(Assigned task): Copy each line in the data below that contains the word "prostřednictvím".

(Entries supplied):
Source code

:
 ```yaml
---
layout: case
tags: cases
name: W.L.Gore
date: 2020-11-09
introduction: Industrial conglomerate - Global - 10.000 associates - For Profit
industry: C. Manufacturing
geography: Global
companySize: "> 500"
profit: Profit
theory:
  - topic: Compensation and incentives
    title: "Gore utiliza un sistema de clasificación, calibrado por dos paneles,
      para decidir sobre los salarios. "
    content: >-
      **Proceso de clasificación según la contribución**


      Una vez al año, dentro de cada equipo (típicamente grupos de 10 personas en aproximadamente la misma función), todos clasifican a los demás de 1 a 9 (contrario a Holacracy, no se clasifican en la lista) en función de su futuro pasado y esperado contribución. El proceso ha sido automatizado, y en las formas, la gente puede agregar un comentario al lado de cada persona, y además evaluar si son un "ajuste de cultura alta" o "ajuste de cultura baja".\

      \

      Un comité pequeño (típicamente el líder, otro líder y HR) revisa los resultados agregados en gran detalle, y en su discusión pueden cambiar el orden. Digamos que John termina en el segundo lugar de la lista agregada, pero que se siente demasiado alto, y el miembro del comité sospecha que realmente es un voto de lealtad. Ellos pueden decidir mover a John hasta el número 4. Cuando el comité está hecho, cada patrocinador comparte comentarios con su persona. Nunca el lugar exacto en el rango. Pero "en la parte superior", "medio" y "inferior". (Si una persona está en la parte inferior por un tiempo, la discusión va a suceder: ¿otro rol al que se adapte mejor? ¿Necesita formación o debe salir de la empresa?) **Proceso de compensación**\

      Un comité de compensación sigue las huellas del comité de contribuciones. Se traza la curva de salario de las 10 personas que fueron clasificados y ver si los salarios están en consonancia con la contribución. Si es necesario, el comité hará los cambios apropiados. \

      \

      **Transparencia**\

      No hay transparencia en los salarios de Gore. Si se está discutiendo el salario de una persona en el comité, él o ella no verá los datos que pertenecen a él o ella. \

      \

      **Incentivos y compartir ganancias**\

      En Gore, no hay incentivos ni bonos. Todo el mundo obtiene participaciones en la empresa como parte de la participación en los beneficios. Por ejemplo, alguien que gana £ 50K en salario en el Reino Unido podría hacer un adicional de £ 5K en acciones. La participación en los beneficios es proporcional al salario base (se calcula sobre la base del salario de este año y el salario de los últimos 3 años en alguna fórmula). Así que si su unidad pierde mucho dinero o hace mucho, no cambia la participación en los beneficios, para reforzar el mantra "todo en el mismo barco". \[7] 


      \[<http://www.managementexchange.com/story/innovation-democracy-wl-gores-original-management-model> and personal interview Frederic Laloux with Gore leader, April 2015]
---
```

---

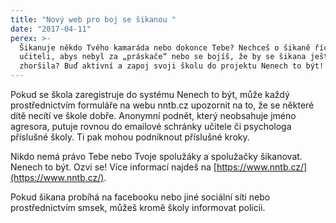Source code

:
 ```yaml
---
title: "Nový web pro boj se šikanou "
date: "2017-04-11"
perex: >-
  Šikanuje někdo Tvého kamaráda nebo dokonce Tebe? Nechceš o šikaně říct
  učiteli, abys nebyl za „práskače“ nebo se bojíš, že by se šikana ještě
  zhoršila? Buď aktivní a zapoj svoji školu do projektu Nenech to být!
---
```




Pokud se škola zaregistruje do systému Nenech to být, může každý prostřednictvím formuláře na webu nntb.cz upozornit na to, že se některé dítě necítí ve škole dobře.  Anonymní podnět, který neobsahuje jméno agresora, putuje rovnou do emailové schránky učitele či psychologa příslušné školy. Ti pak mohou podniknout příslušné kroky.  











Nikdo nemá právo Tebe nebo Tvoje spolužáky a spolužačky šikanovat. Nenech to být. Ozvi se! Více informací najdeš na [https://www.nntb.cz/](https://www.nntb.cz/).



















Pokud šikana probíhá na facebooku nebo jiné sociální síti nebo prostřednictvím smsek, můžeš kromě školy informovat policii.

(Solution):
Pokud se škola zaregistruje do systému Nenech to být, může každý prostřednictvím formuláře na webu nntb.cz upozornit na to, že se některé dítě necítí ve škole dobře.  Anonymní podnět, který neobsahuje jméno agresora, putuje rovnou do emailové schránky učitele či psychologa příslušné školy. Ti pak mohou podniknout příslušné kroky.  
Pokud šikana probíhá na facebooku nebo jiné sociální síti nebo prostřednictvím smsek, můžeš kromě školy informovat policii.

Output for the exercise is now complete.